When Kathryn McTaggart was asked to prepare an article for our #familylaw fortnight on the subject matter “Do Family Courts always make decisions in the best interests of Children” the response came back (in less than 5 minutes) “leave it with me”.
Some of you reading this will know that Kat has established a reputation for considered, kind, and above all “to the point” advice on our Panel of Experts and this post highlights all those key qualities.
So, with a heartfelt “thank you”, I will pass the readers over to Kathryn.
Writing about whether Family Court decisions are always in the best interests of children requires a gargantuan effort to separate the objective from the subjective. There is a ‘best interests’ criteria Courts must follow and, if they do not do so, then the decisions are plainly wrong and can and must be appealed. That however ignores the vast human evidence that evaluates Family Court decisions and finds them wanting, unsatisfactory and sometimes unfathomable.
From my perspective as a family solicitor I cannot really recall any real shockers of decisions that stand out for their sheer ignorance or neglect of the best interests of the children involved. Perhaps that is because most of the children cases I deal with settle after hard work and compromise, or I usually end up with a Court decision that I consider to be in the children’s ‘best interests’ myself.
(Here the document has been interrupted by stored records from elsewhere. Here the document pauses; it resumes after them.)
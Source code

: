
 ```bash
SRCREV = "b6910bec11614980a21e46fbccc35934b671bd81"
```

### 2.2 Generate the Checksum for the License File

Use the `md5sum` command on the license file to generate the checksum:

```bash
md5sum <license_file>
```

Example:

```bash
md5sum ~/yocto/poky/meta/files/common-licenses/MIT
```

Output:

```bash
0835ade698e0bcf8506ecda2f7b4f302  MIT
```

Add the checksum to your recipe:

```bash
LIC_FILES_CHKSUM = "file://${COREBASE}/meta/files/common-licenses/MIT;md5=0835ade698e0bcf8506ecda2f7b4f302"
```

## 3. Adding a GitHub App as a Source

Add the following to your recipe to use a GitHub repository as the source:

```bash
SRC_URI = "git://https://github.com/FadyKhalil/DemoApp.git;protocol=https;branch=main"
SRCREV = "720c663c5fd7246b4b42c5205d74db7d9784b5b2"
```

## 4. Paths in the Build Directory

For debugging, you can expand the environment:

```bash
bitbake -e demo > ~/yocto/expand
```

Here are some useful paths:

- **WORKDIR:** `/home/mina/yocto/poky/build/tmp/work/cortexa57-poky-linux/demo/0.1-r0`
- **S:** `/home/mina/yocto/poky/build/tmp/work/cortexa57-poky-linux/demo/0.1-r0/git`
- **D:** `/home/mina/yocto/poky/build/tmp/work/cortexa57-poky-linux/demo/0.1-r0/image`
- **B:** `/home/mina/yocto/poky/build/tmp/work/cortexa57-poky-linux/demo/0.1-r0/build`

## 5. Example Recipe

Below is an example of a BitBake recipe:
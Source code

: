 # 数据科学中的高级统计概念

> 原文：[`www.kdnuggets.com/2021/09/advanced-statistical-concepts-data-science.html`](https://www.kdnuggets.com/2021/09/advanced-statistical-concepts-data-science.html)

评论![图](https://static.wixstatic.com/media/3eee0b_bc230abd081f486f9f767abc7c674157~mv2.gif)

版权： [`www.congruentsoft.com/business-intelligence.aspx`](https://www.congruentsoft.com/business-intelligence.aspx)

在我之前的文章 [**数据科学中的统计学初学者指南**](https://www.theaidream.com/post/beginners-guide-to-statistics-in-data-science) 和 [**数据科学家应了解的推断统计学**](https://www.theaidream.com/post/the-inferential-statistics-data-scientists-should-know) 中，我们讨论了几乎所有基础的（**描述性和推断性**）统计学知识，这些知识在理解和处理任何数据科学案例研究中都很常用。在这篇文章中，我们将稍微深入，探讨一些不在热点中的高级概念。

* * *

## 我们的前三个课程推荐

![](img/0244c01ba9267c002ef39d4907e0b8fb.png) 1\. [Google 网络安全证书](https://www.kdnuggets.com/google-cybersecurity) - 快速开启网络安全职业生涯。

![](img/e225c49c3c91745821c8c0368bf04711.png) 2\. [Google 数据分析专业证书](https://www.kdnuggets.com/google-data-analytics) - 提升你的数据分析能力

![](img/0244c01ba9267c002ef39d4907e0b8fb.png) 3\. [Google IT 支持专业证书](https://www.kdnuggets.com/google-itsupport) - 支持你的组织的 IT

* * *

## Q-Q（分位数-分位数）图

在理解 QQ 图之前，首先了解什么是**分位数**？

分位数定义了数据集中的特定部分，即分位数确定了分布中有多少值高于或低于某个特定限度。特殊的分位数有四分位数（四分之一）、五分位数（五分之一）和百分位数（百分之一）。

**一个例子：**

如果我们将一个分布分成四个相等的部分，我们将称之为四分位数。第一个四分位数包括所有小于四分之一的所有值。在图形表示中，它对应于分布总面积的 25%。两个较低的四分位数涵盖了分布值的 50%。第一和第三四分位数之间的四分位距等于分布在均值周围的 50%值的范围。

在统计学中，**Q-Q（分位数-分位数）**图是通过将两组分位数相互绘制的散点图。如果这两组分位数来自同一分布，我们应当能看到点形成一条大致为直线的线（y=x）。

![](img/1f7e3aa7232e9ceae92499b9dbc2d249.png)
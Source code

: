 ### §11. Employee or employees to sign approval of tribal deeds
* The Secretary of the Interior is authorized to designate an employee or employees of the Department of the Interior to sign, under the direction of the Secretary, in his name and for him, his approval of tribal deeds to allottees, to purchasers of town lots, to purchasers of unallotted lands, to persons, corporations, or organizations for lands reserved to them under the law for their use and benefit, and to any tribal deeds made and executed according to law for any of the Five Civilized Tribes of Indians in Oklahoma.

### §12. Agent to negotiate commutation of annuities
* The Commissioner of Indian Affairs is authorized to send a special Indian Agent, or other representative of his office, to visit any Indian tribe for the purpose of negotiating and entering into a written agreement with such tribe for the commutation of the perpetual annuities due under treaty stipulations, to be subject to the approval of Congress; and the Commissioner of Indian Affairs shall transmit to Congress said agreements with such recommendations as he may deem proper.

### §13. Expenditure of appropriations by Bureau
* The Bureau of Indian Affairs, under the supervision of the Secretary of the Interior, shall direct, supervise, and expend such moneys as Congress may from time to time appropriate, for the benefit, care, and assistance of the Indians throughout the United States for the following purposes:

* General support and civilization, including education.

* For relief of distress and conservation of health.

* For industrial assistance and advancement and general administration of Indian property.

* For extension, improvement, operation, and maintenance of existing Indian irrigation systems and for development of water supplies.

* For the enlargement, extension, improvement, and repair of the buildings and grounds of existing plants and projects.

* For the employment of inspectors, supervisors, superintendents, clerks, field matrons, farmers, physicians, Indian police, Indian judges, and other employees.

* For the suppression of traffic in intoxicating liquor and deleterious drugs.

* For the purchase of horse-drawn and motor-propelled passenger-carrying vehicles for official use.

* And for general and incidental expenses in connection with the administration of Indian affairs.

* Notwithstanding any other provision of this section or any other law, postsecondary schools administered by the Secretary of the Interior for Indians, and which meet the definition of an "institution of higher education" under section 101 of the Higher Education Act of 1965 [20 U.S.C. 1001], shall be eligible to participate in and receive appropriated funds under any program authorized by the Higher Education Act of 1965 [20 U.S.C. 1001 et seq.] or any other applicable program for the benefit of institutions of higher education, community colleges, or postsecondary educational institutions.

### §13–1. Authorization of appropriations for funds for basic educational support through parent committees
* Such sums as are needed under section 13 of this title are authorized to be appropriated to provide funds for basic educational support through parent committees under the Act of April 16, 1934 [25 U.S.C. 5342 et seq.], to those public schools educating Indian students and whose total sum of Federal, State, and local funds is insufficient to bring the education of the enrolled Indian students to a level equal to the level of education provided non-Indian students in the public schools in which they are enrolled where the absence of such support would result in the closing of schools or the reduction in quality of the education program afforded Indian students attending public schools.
This is not to imply that I have an unusually successful children law practice but rather, that I take the slightly unfashionable view that our antiquated and imperfect system, bolstered by the under resourced but battling CAFCASS officers, mostly has judges who are committed, intelligent and sensible human beings who are determined, despite the challenges of the system, to make sound decisions in the best interests of children.
The premise is really that in most cases ‘a relationship’ between children and both parents is in those children’s best interests.
Delay, emergency applications and actual emergencies
Unfortunately the system sets itself up for a fall. The Children Act makes it clear that delay is likely to prejudice the interests of any child. But when is a groaning Court system, relying on at least four busy legal professionals, the reports of overstretched CAFCASS and Social Services and, occasionally, at least one obstructive parent, going to be able to make speedy and lawful decisions in the best interests of children?
Some of the worst decisions I have seen have been made swiftly without notice to the other parent on an emergency basis. The judge has one sided information from a parent who considers the stakes are so high that to present misleading or even fabricated evidence is a reasonable thing to do in the ‘best interests’ of his or her children. The damage done, even on a short term basis, is often not at all in the best interests of the child as time progresses. Better to get things done right than done quickly.
And it is also a case of priorities. Objectively, the fact that your week’s summer holiday with your children in Spain may be at stake because the ex isn’t playing ball can’t really compete for Court time with an application to stop a child being abducted to Yemen. However, that is not going to be of much comfort to the parent who has to explain to some very disappointed children there is no holiday this year.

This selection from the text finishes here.